What to work on
Reproduce exactly the lines from the line containing "### Show all hidden columns in the view pane" through the last line of the listing, and no others.

Information given Block Start

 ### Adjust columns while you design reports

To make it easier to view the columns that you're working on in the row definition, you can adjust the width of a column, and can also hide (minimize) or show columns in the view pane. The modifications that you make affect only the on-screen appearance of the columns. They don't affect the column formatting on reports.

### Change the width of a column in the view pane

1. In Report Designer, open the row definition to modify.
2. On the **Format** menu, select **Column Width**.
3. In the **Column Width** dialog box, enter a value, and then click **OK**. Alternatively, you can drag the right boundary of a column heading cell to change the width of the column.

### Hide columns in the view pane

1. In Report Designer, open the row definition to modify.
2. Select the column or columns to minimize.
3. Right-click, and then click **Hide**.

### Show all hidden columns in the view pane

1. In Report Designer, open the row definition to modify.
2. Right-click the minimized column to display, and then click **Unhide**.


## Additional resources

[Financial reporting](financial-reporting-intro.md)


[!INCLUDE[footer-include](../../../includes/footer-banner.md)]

Information given Block End

Answer section
### Show all hidden columns in the view pane

1. In Report Designer, open the row definition to modify.
2. Right-click the minimized column to display, and then click **Unhide**.


## Additional resources

[Financial reporting](financial-reporting-intro.md)


[!INCLUDE[footer-include](../../../includes/footer-banner.md)]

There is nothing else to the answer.